Voici un résumé de la petite loi pour la confiance dans l'économie
numérique, adoptée par le Sénat en 2ème lecture le 8 avril 2004.


PRINCIPALES NOUVEAUTES :

- Le délai de prescription des infractions de presse sur Internet court à la
date de cessation du contenu (infraction continue), et non plus à compter du
premier acte de publication (infraction instantanée). Le législateur
s'oppose donc à la jurisprudence constante de la Cour de cassation. Une
répression accrûe mais justifiée : une infraction instantanée favorisait
l'impunité de son auteur, ce dernier pouvant faire "dormir" l'infraction
pour la réveiller trois mois après sa publication.

- Suppression de l'obligation de filtrage en amont qui avait été insérée par
l'Assemblée nationale. Cette disposition était contraire à la Directive du 8
juin 2000. Le Sénat encourage l'adoption par les hébergeurs d'une Charte
d'auto-régulation des contenus racistes et pédophiles. C'est une précision
peu utile puisque les hébergeurs n'ont pas attendu le Ministre délégué pour
rédiger un Code de bonne conduite. En tout état de cause, aucune sanction
est prévue.

- L'autorité judiciaire peut ordonner à l'hébergeur d'effectuer une
surveillance ciblée et temporaire. Il s'agit d'une disposition déjà prévue
dans le Code de procédure pénale (système des écoutes). Cependant, les
pouvoirs du juge sont considérablement élargis. Le Code de procédure pénale
prévoit que ces interceptions doivent remplir deux conditions cumulatives :
elle doit être nécessaire à une information judiciaire déjà ouverte et la
peine encourue doit être égale ou supérieure à deux ans d'emprisonnement. La
LCEN ne prévoit aucune restriction à cette surveillance qui pourra donc
concerner toute infraction.

- Le juge peut prescrire en référé ou sur requête, toute mesure propre à
prévenir ou faire cesser un dommage, en s'adressant d'abord à l'hébergeur, à
défaut au FAI. Cette disposition est une reprise des référés prévus par le
Code de Procédure civile (art. 808 et 809), mais avec une précision nouvelle
: le premier interlocuteur de l'autorité judiciaire est l'hébergeur, à
défaut le FAI. Cette disposition ne fait qu'éloigner davantage,
juridiquement, le FAI du contenu stocké par les hébergeurs.
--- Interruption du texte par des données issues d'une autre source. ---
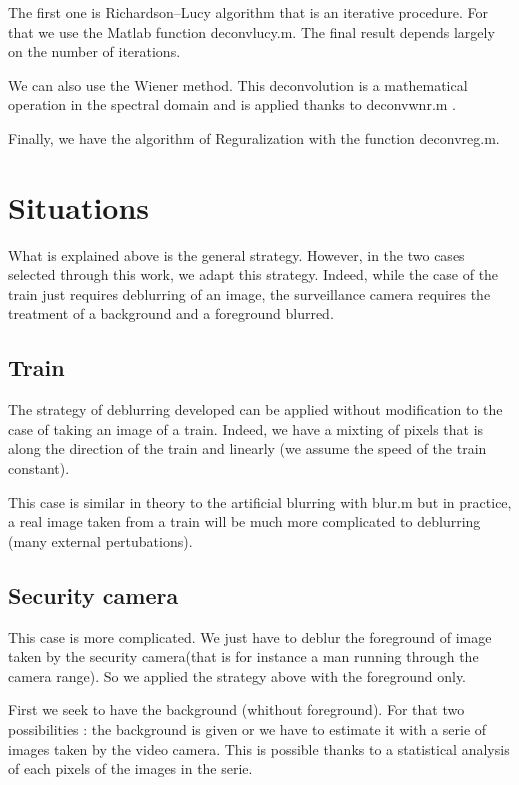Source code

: The first one is Richardson–Lucy algorithm that is an iterative procedure. For that we use the Matlab function deconvlucy.m. The final result depends largely on the number of iterations.

We can also use the Wiener method. This deconvolution is a mathematical operation in the spectral domain and is applied thanks to deconvwnr.m .

Finally, we have the algorithm of Reguralization with the function deconvreg.m.

\section{Situations}

What is explained above is the general strategy. However, in the two cases selected through this work, we adapt this strategy. 
Indeed, while the case of the train just requires deblurring of an image, the surveillance camera requires the treatment of a background and a foreground blurred.

\subsection{Train}
 
The strategy of deblurring developed can be applied without modification to the case of taking an image of a train. Indeed, we have a mixting of pixels that is along the direction of the train and linearly (we assume the speed of the train constant). 

This case is similar in theory to the artificial blurring with blur.m but in practice, a real image taken from a train will be much more complicated to deblurring (many external pertubations). 

\subsection{Security camera}

This case is more complicated. We just have to deblur the foreground of image taken by the security camera(that is for instance a man running through the camera range). So we applied the strategy above with the foreground only.

First we seek to have the background (whithout foreground). For that two possibilities : the background is given or we have to estimate it with a serie of images taken by the video camera. This is possible thanks to a statistical analysis of each pixels of the images in the serie.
- Suppression de l'exigence de durabilité du stockage pour l'application du
régime des hébergeurs. Les exploitants des forums de discussions (web et
usenet) se voient appliquer le régime des hébergeurs, avec toutes les
difficultés techniques et humaines que cela implique.
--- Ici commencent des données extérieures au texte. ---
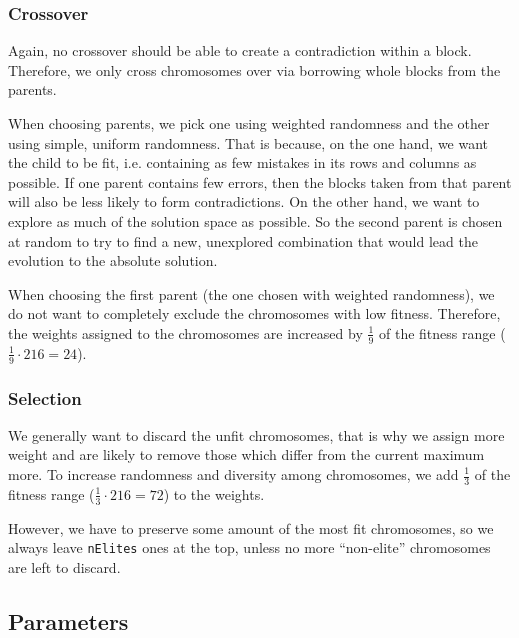 \documentclass[10pt]{article}
\begin{document}
\subsubsection{Crossover}
Again, no crossover should be able to create a contradiction within a block. Therefore,
we only cross chromosomes over via borrowing whole blocks from the parents.

When choosing parents, we pick one using weighted randomness and the other using
simple, uniform randomness. That is because, on the one hand, we want the child
to be fit, i.e. containing as few mistakes in its rows and columns as possible.
If one parent contains few errors, then the blocks taken from that parent will also
be less likely to form contradictions.
On the other hand, we want to explore as much of the solution space as possible.
So the second parent is chosen at random to try to find a new, unexplored combination
that would lead the evolution to the absolute solution.

When choosing the first parent (the one chosen with weighted randomness), we do
not want to completely exclude the chromosomes with low fitness. Therefore, the
weights assigned to the chromosomes are increased by $\frac19$ of the fitness range ($\frac19\cdot216=24$).

\subsubsection{Selection}
We generally want to discard the unfit chromosomes, that is why we assign more
weight and are likely to remove those which differ from the current maximum more.
To increase randomness and diversity among chromosomes, we add $\frac13$ of the
fitness range ($\frac13\cdot216=72$) to the weights.

However, we have to preserve some amount of the most fit chromosomes, so we always
leave \texttt{nElites} ones at the top, unless no more ``non-elite'' chromosomes
are left to discard.

\subsection{Parameters}
\end{document}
Le stockage peut en effet être temporaire ou durable, la Directive n'apporte
aucune précision dans son article 14. Par contre, l'exclusion du régime des
hébergeurs aux fournisseurs de salons de discussions est certaine : il n'y a
pas de stockage d'informations mises à disposition du public. Dans ce
dernier cas, c'est le droit commun qui s'applique.



PRINCIPAUX MAINTIENS :

- Privatisation de la justice : malgré les efforts de trois députés (Weber,
Terrade et Renar) et l'invocation de dispositions constitutionnelles, le
gouvernement, le rapporteur et le législateur ont fait prévaloir la
Directive sur la Constitution (alors qu'elle lui est hiérarchiquement
inférieure). Conséquence : tout tiers pourra toujours apporter à l'hébergeur
la connaissance du fait litigieux (notification) et demander le retrait d'un
contenu illicite.

Cette disposition est largement favorable aux industries du disque
souhaitant lutter contre la mise à disposition du public de fichiers
protégés par le droit d'auteur ou les droits voisins.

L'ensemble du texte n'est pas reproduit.